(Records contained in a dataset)
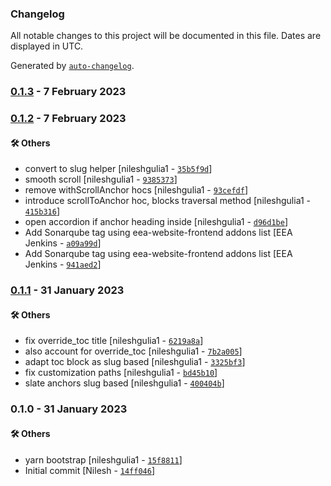 ### Changelog

All notable changes to this project will be documented in this file. Dates are displayed in UTC.

Generated by [`auto-changelog`](https://github.com/CookPete/auto-changelog).

### [0.1.3](https://github.com/eea/volto-anchors/compare/0.1.2...0.1.3) - 7 February 2023

### [0.1.2](https://github.com/eea/volto-anchors/compare/0.1.1...0.1.2) - 7 February 2023

#### :hammer_and_wrench: Others

- convert to slug helper [nileshgulia1 - [`35b5f9d`](https://github.com/eea/volto-anchors/commit/35b5f9d997a6a1d7889b127409b1a48827a3e56a)]
- smooth scroll [nileshgulia1 - [`9385373`](https://github.com/eea/volto-anchors/commit/93853730ba5b6e626c53144163ad595cea45565f)]
- remove withScrollAnchor hocs [nileshgulia1 - [`93cefdf`](https://github.com/eea/volto-anchors/commit/93cefdfb62d518cfdbc7855622e0323c6790d2a8)]
- introduce scrollToAnchor hoc, blocks traversal method [nileshgulia1 - [`415b316`](https://github.com/eea/volto-anchors/commit/415b3165e5856469fefb80f0a06632c159081b26)]
- open accordion if anchor heading inside [nileshgulia1 - [`d96d1be`](https://github.com/eea/volto-anchors/commit/d96d1be5fe7dd9e3b025b0619e1fa9625a8c20fe)]
- Add Sonarqube tag using eea-website-frontend addons list [EEA Jenkins - [`a09a99d`](https://github.com/eea/volto-anchors/commit/a09a99d93acf7509c7d47ed705f5cfbdb6e02bce)]
- Add Sonarqube tag using eea-website-frontend addons list [EEA Jenkins - [`941aed2`](https://github.com/eea/volto-anchors/commit/941aed223c905755136ce82c52031bbf325bc0cb)]
### [0.1.1](https://github.com/eea/volto-anchors/compare/0.1.0...0.1.1) - 31 January 2023

#### :hammer_and_wrench: Others

- fix override_toc title [nileshgulia1 - [`6219a8a`](https://github.com/eea/volto-anchors/commit/6219a8af774f2afb2f511bee2baef01abbff02c7)]
- also account for override_toc [nileshgulia1 - [`7b2a005`](https://github.com/eea/volto-anchors/commit/7b2a0052d477468e9bd818b87f23edb20599d446)]
- adapt toc block as slug based [nileshgulia1 - [`3325bf3`](https://github.com/eea/volto-anchors/commit/3325bf38eb8d92a5d40c55e6acde94c4ddfe77ce)]
- fix customization paths [nileshgulia1 - [`bd45b10`](https://github.com/eea/volto-anchors/commit/bd45b10c7166545b76688bf55667fb3ee731ad4b)]
- slate anchors slug based [nileshgulia1 - [`400404b`](https://github.com/eea/volto-anchors/commit/400404b91dca817e89cf38a4795392c38d776a4a)]
### 0.1.0 - 31 January 2023

#### :hammer_and_wrench: Others

- yarn bootstrap [nileshgulia1 - [`15f8811`](https://github.com/eea/volto-anchors/commit/15f8811512603d0afdfea973d93b042835de4ff8)]
- Initial commit [Nilesh - [`14ff046`](https://github.com/eea/volto-anchors/commit/14ff046481dbe87aa3174682175f1de64f8b98e0)]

-- Task goal --
Look through the records and give only the number of lines where the string "January" appears.

-- Response below --
2